Chris Robinson Brotherhood
Servants of the Sun
[
Silver Arrow
2019]

chrisrobinsonbrotherhood.com

File Under: southern psychedelic jam rock

di Fabio Cerbone (27/06/2019)

Una dozzina di dischi in dieci anni di esistenza, tra bizzarre prove di studio e dal vivo, ormai non possono passare come un semplice diversivo rispetto alla storia principale di Chris Robinson, magari in attesa di chissà quale miracolo che lo faccia riavvicinare al fratello Rich. E mentre quest’ultimo tenta a fatica di ricalcare i passi dei Black Crowes con un surrogato di qualità come i Magpie Salute, imbarcando anche l’altro superstite Marc Ford, Chris sembra sempre più coinvolto (e convinto) dalla sua “fratellanza”, un quintetto che si getta a capofitto in direzione di un’american music dalle visioni cosmiche e psichedeliche, soltanto di striscio sfiorata dai forti accenti rock’n’roll di un tempo.

Servants of the Sun
ribadisce la formula e la meta, una simbiosi di testi e musica a ruota libera che vive soprattutto dei dialoghi fra le chitarre “deadiane” di Neal Casal e gli arzigogoli progressivi delle tastiere (moog principalmente) di Adam MacDougall: è il loro continuo rincorrersi a caratterizzare il materiale dell’album, votato per spirito di emulazione a santificare la grande stagione dell’improvvisazione rock settantesca, ma spesso in affanno quando si tratta di trovare una melodia che regga sulla distanza, o anche semplicemente una canzone che possa lasciare il segno.
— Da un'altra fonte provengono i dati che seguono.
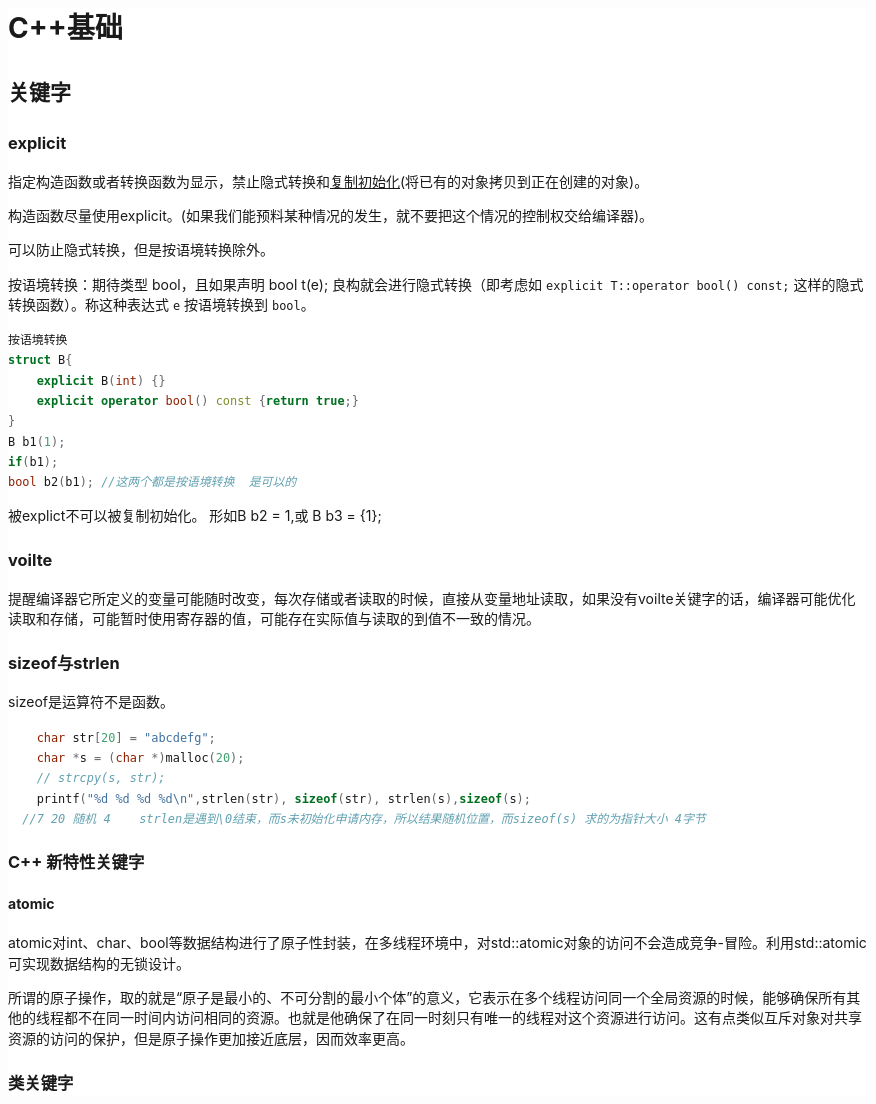 # C++基础

## 关键字

### explicit

指定构造函数或者转换函数为显示，禁止隐式转换和[复制初始化](https://www.cnblogs.com/cposture/p/4925736.html#:~:text=%EF%BC%881%EF%BC%89%E4%BB%80%E4%B9%88%E6%98%AF%E6%8B%B7%E8%B4%9D,%E8%A6%81%E8%BF%9B%E8%A1%8C%E7%B1%BB%E5%9E%8B%E8%BD%AC%E6%8D%A2%E3%80%82)(将已有的对象拷贝到正在创建的对象)。

构造函数尽量使用explicit。(如果我们能预料某种情况的发生，就不要把这个情况的控制权交给编译器)。

可以防止隐式转换，但是按语境转换除外。

按语境转换：期待类型 bool，且如果声明 bool t(e); 良构就会进行隐式转换（即考虑如 `explicit T::operator bool() const;` 这样的隐式转换函数）。称这种表达式 `e` 按语境转换到 `bool`。

```cpp
按语境转换
struct B{
	explicit B(int) {}
    explicit operator bool() const {return true;}
}
B b1(1);
if(b1);
bool b2(b1); //这两个都是按语境转换  是可以的
```

被explict不可以被复制初始化。 形如B b2 = 1,或 B b3 = {1};

### voilte

提醒编译器它所定义的变量可能随时改变，每次存储或者读取的时候，直接从变量地址读取，如果没有voilte关键字的话，编译器可能优化读取和存储，可能暂时使用寄存器的值，可能存在实际值与读取的到值不一致的情况。

### sizeof与strlen

sizeof是运算符不是函数。

```  cpp
    char str[20] = "abcdefg"; 
    char *s = (char *)malloc(20); 
    // strcpy(s, str); 
    printf("%d %d %d %d\n",strlen(str), sizeof(str), strlen(s),sizeof(s);
  //7 20 随机 4    strlen是遇到\0结束，而s未初始化申请内存，所以结果随机位置，而sizeof(s) 求的为指针大小 4字节
```

### C++ 新特性关键字

#### atomic

atomic对int、char、bool等数据结构进行了原子性封装，在多线程环境中，对std::atomic对象的访问不会造成竞争-冒险。利用std::atomic可实现数据结构的无锁设计。

所谓的原子操作，取的就是“原子是最小的、不可分割的最小个体”的意义，它表示在多个线程访问同一个全局资源的时候，能够确保所有其他的线程都不在同一时间内访问相同的资源。也就是他确保了在同一时刻只有唯一的线程对这个资源进行访问。这有点类似互斥对象对共享资源的访问的保护，但是原子操作更加接近底层，因而效率更高。
### 类关键字
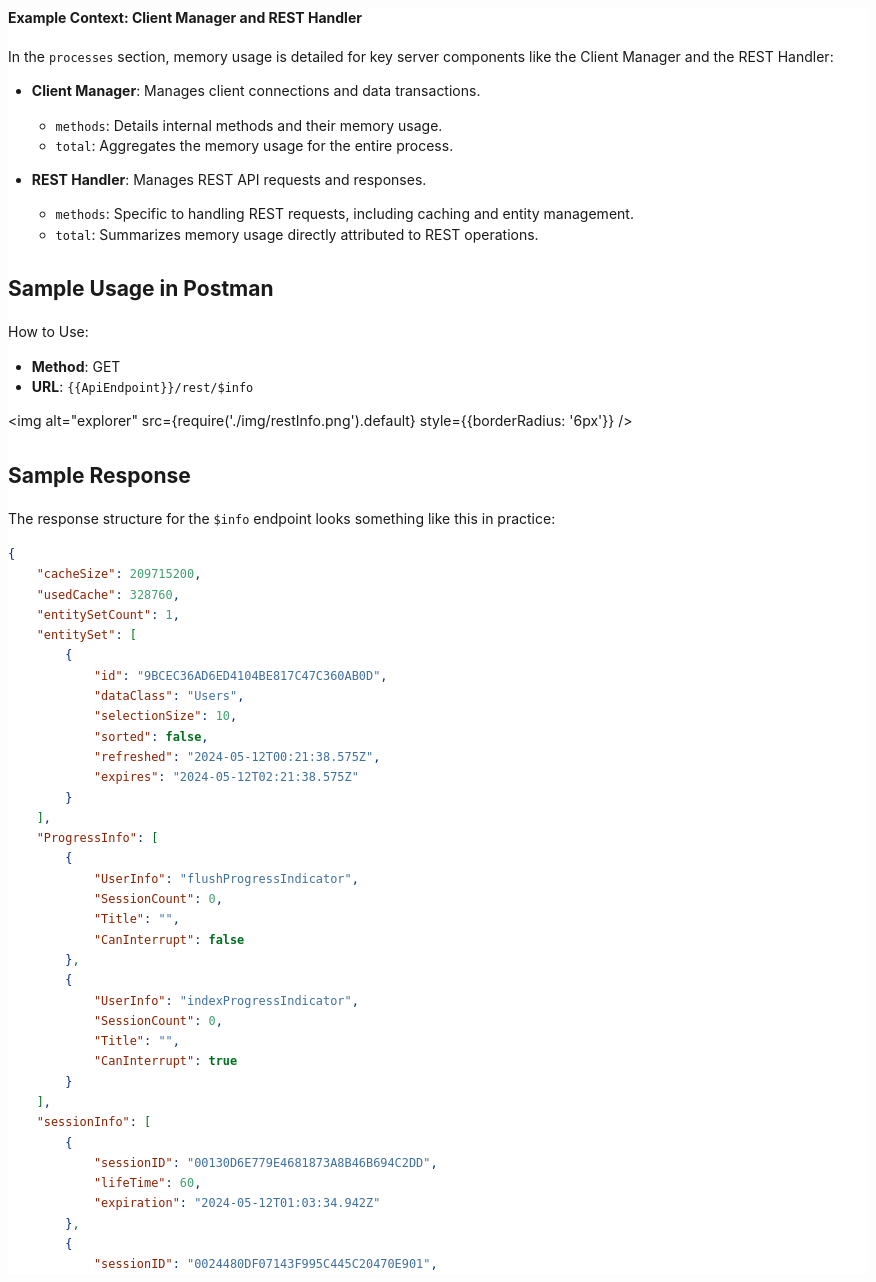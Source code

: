 
#### Example Context: Client Manager and REST Handler

In the `processes` section, memory usage is detailed for key server components like the Client Manager and the REST Handler:

- **Client Manager**: Manages client connections and data transactions.
  - `methods`: Details internal methods and their memory usage.
  - `total`: Aggregates the memory usage for the entire process.

- **REST Handler**: Manages REST API requests and responses.
  - `methods`: Specific to handling REST requests, including caching and entity management.
  - `total`: Summarizes memory usage directly attributed to REST operations.



## Sample Usage in Postman

How to Use:

- **Method**: GET
- **URL**: `{{ApiEndpoint}}/rest/$info`

<img alt="explorer" src={require('./img/restInfo.png').default} style={{borderRadius: '6px'}} />


## Sample Response

The response structure for the `$info` endpoint looks something like this in practice:

```json
{
    "cacheSize": 209715200,
    "usedCache": 328760,
    "entitySetCount": 1,
    "entitySet": [
        {
            "id": "9BCEC36AD6ED4104BE817C47C360AB0D",
            "dataClass": "Users",
            "selectionSize": 10,
            "sorted": false,
            "refreshed": "2024-05-12T00:21:38.575Z",
            "expires": "2024-05-12T02:21:38.575Z"
        }
    ],
    "ProgressInfo": [
        {
            "UserInfo": "flushProgressIndicator",
            "SessionCount": 0,
            "Title": "",
            "CanInterrupt": false
        },
        {
            "UserInfo": "indexProgressIndicator",
            "SessionCount": 0,
            "Title": "",
            "CanInterrupt": true
        }
    ],
    "sessionInfo": [
        {
            "sessionID": "00130D6E779E4681873A8B46B694C2DD",
            "lifeTime": 60,
            "expiration": "2024-05-12T01:03:34.942Z"
        },
        {
            "sessionID": "0024480DF07143F995C445C20470E901",
```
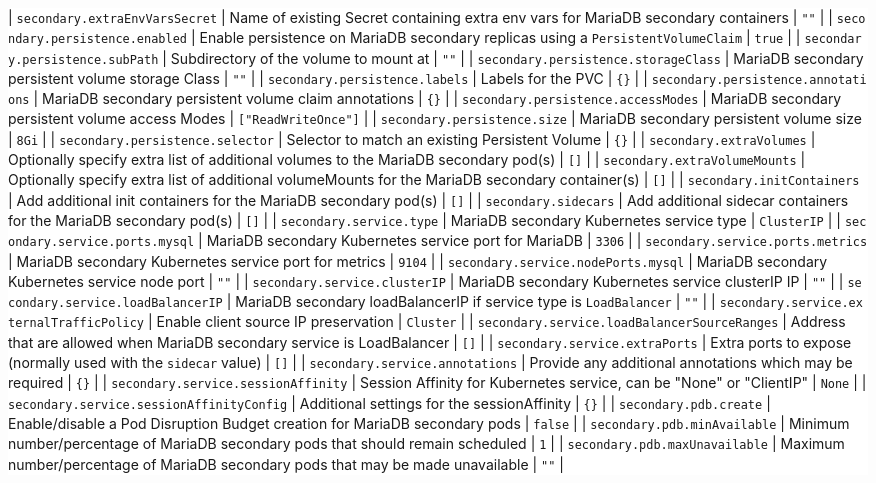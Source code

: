 | `secondary.extraEnvVarsSecret`                                | Name of existing Secret containing extra env vars for MariaDB secondary containers                                    | `""`                |
| `secondary.persistence.enabled`                               | Enable persistence on MariaDB secondary replicas using a `PersistentVolumeClaim`                                      | `true`              |
| `secondary.persistence.subPath`                               | Subdirectory of the volume to mount at                                                                                | `""`                |
| `secondary.persistence.storageClass`                          | MariaDB secondary persistent volume storage Class                                                                     | `""`                |
| `secondary.persistence.labels`                                | Labels for the PVC                                                                                                    | `{}`                |
| `secondary.persistence.annotations`                           | MariaDB secondary persistent volume claim annotations                                                                 | `{}`                |
| `secondary.persistence.accessModes`                           | MariaDB secondary persistent volume access Modes                                                                      | `["ReadWriteOnce"]` |
| `secondary.persistence.size`                                  | MariaDB secondary persistent volume size                                                                              | `8Gi`               |
| `secondary.persistence.selector`                              | Selector to match an existing Persistent Volume                                                                       | `{}`                |
| `secondary.extraVolumes`                                      | Optionally specify extra list of additional volumes to the MariaDB secondary pod(s)                                   | `[]`                |
| `secondary.extraVolumeMounts`                                 | Optionally specify extra list of additional volumeMounts for the MariaDB secondary container(s)                       | `[]`                |
| `secondary.initContainers`                                    | Add additional init containers for the MariaDB secondary pod(s)                                                       | `[]`                |
| `secondary.sidecars`                                          | Add additional sidecar containers for the MariaDB secondary pod(s)                                                    | `[]`                |
| `secondary.service.type`                                      | MariaDB secondary Kubernetes service type                                                                             | `ClusterIP`         |
| `secondary.service.ports.mysql`                               | MariaDB secondary Kubernetes service port for MariaDB                                                                 | `3306`              |
| `secondary.service.ports.metrics`                             | MariaDB secondary Kubernetes service port for metrics                                                                 | `9104`              |
| `secondary.service.nodePorts.mysql`                           | MariaDB secondary Kubernetes service node port                                                                        | `""`                |
| `secondary.service.clusterIP`                                 | MariaDB secondary Kubernetes service clusterIP IP                                                                     | `""`                |
| `secondary.service.loadBalancerIP`                            | MariaDB secondary loadBalancerIP if service type is `LoadBalancer`                                                    | `""`                |
| `secondary.service.externalTrafficPolicy`                     | Enable client source IP preservation                                                                                  | `Cluster`           |
| `secondary.service.loadBalancerSourceRanges`                  | Address that are allowed when MariaDB secondary service is LoadBalancer                                               | `[]`                |
| `secondary.service.extraPorts`                                | Extra ports to expose (normally used with the `sidecar` value)                                                        | `[]`                |
| `secondary.service.annotations`                               | Provide any additional annotations which may be required                                                              | `{}`                |
| `secondary.service.sessionAffinity`                           | Session Affinity for Kubernetes service, can be "None" or "ClientIP"                                                  | `None`              |
| `secondary.service.sessionAffinityConfig`                     | Additional settings for the sessionAffinity                                                                           | `{}`                |
| `secondary.pdb.create`                                        | Enable/disable a Pod Disruption Budget creation for MariaDB secondary pods                                            | `false`             |
| `secondary.pdb.minAvailable`                                  | Minimum number/percentage of MariaDB secondary pods that should remain scheduled                                      | `1`                 |
| `secondary.pdb.maxUnavailable`                                | Maximum number/percentage of MariaDB secondary pods that may be made unavailable                                      | `""`                |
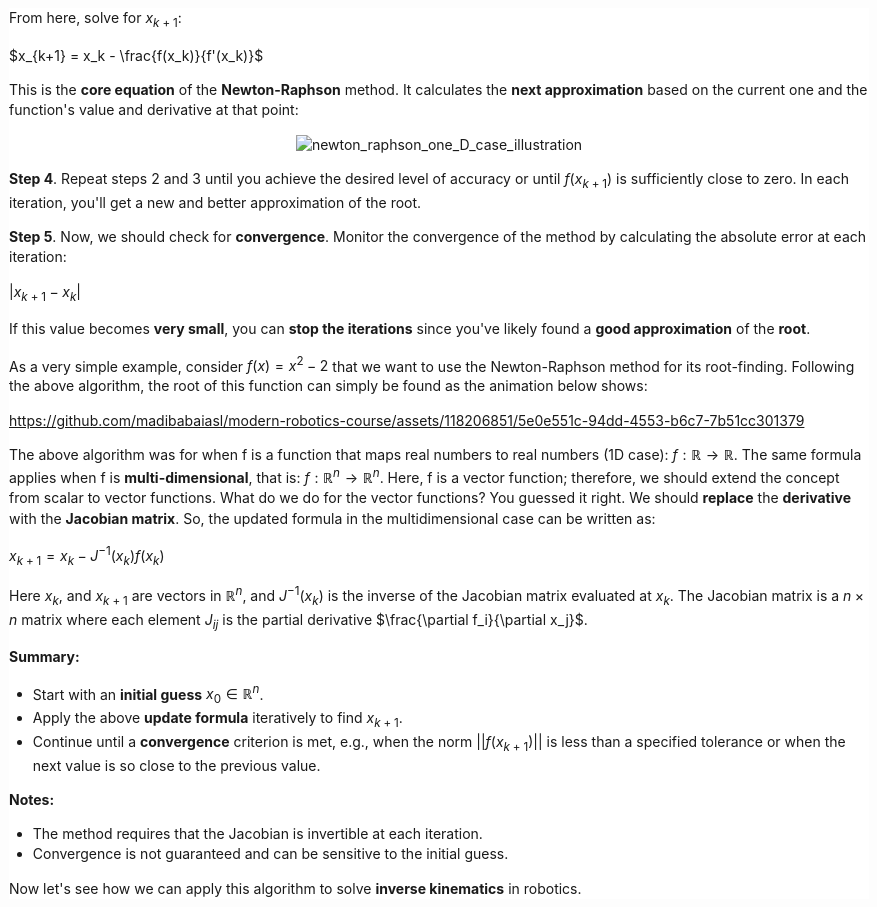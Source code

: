 From here, solve for $`x_{k+1}`$:

$`x_{k+1} = x_k - \frac{f(x_k)}{f'(x_k)}`$

This is the **core equation** of the **Newton-Raphson** method. It calculates the **next approximation** based on the current one and the function's value and derivative at that point:

<figure>
<p align="center">
<img width="474" alt="newton_raphson_one_D_case_illustration" src="https://github.com/madibabaiasl/modern-robotics-course/assets/118206851/357571ec-3eb7-46e3-b933-f5b9d9716af1">
</p>
</figure>


**Step 4**. Repeat steps 2 and 3 until you achieve the desired level of accuracy or until $`f(x_{k+1})`$ is sufficiently close to zero. In each iteration, you'll get a new and better approximation of the root.

**Step 5**. Now, we should check for **convergence**. Monitor the convergence of the method by calculating the absolute error at each iteration: 

$`|x_{k+1} - x_k|`$ 

If this value becomes **very small**, you can **stop the iterations** since you've likely found a **good approximation** of the **root**.

As a very simple example, consider $`f(x) = x^2 - 2`$ that we want to use the Newton-Raphson method for its root-finding. Following the above algorithm, the root of this function can simply be found as the animation below shows:

https://github.com/madibabaiasl/modern-robotics-course/assets/118206851/5e0e551c-94dd-4553-b6c7-7b51cc301379

The above algorithm was for when f is a function that maps real numbers to real numbers (1D case): $`f: \mathbb{R} \rightarrow \mathbb{R}`$. The same formula applies when f is **multi-dimensional**, that is: $`f: \mathbb{R}^n \rightarrow \mathbb{R}^n`$. Here, f is a vector function; therefore, we should extend the concept from scalar to vector functions. What do we do for the vector functions? You guessed it right. We should **replace** the **derivative** with the **Jacobian matrix**. So, the updated formula in the multidimensional case can be written as:

$`x_{k+1} = x_k - {J^{-1}(x_k)} f(x_k)`$

Here $`x_k`$, and $`x_{k+1}`$ are vectors in $`\mathbb{R}^n`$, and $`{J^{-1}(x_k)}`$ is the inverse of the Jacobian matrix evaluated at $`x_k`$. The Jacobian matrix is a $`n \times n`$ matrix where each element $`J_{ij}`$ is the partial derivative $`\frac{\partial f_i}{\partial x_j}`$. 

**Summary:**

- Start with an **initial guess** $`x_0 \in \mathbb{R}^n`$. 
- Apply the above **update formula** iteratively to find $`x_{k+1}`$.
- Continue until a **convergence** criterion is met, e.g., when the norm $`||f(x_{k+1})||`$ is less than a specified tolerance or when the next value is so close to the previous value. 

**Notes:**

- The method requires that the Jacobian is invertible at each iteration.
- Convergence is not guaranteed and can be sensitive to the initial guess.

Now let's see how we can apply this algorithm to solve **inverse kinematics** in robotics. 
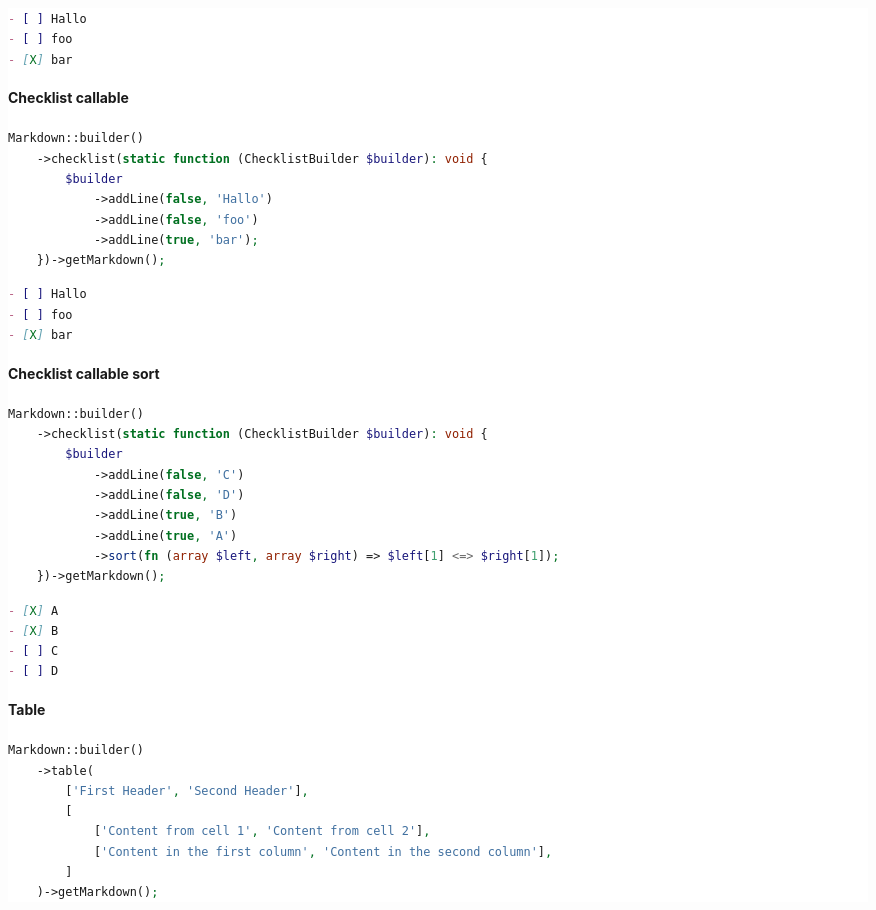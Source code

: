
 ```markdown
- [ ] Hallo
- [ ] foo
- [X] bar
```

#### Checklist callable

```php
Markdown::builder()
    ->checklist(static function (ChecklistBuilder $builder): void {
        $builder
            ->addLine(false, 'Hallo')
            ->addLine(false, 'foo')
            ->addLine(true, 'bar');
    })->getMarkdown();
```

```markdown
- [ ] Hallo
- [ ] foo
- [X] bar
```

#### Checklist callable sort

```php
Markdown::builder()
    ->checklist(static function (ChecklistBuilder $builder): void {
        $builder
            ->addLine(false, 'C')
            ->addLine(false, 'D')
            ->addLine(true, 'B')
            ->addLine(true, 'A')
            ->sort(fn (array $left, array $right) => $left[1] <=> $right[1]);
    })->getMarkdown();
```

```markdown
- [X] A
- [X] B
- [ ] C
- [ ] D
```

#### Table

```php
Markdown::builder()
    ->table(
        ['First Header', 'Second Header'],
        [
            ['Content from cell 1', 'Content from cell 2'],
            ['Content in the first column', 'Content in the second column'],
        ]
    )->getMarkdown();
```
Si dirà che non è questo l’obiettivo di una musica scritta e suonata per espandere la sua coscienza dal vivo: Chris Robinson, nel presentare il disco, ha citato espressamente l’intenzione di proiettare questi brani sul palco del Fillmore, un sabato sera avvolto tra la folla degli adepti. Onesta descrizione, che tuttavia stride con quanto lasciato intendere con il precedente Barefoot in the Head, il quale sarà stato anche un po’ eccentrico, ma recuperava quanto meno certe asprezze roots e quella dimensione più accondiscendente con il formato canzone.

In una battuta potremmo dire che Servants of the Sun abbandona i Grateful Dead di American Beauty per abbracciare quelli un po’ più funky e progressive della seconda metà dei Settanta, aggiungendovi una dose di groove in stile Little Feat, da qualche parte tra New Orleans e la California. Sulla carta uno spettacolo interessante, ma dopo gli svolazzi che strizzano l’occhio alla disco music di Some Earthly Delights e il funkeggiare leggero di Let It Fall e Rare Birds, pare chiaro che la Chris Robinson Brotherhood abbia voglia di sciogliersi e traccheggiare, persino troppo, finendo per ricordare proprio i Little Feat, ma quelli orfani di Lowell George in fase compositiva, che al tramonto dei 70s continuavano a sorprendere soltanto per le copertine di Neon Park e assai meno per la qualità delle canzoni.

Ovvio che ci siano sufficienti abilità tecniche e fantasie strumentali per attirare le attenzioni su questo tardo rock westcoastiano dalle frivole appendici psichedeliche, solare in Venus in Chrome, capace di combinare le lontane radici sudiste con le “good vibrations” californiane in Comin’ Around the Mountain (una delle migliori performance di Casal alla solista), e di richiamare, fosse solo per un breve istante, certa magia da ballata in stile Amorica (amato capolavoro dei Corvi) in Stars Fell on California. Poco tuttavia per sostenere l’entusiasmo fino alla fine, quando A Smiling Epitaph saluta serenamente con l’ennesimo liquido intreccio di chitarre e annesso corteo di tastiere zigzaganti.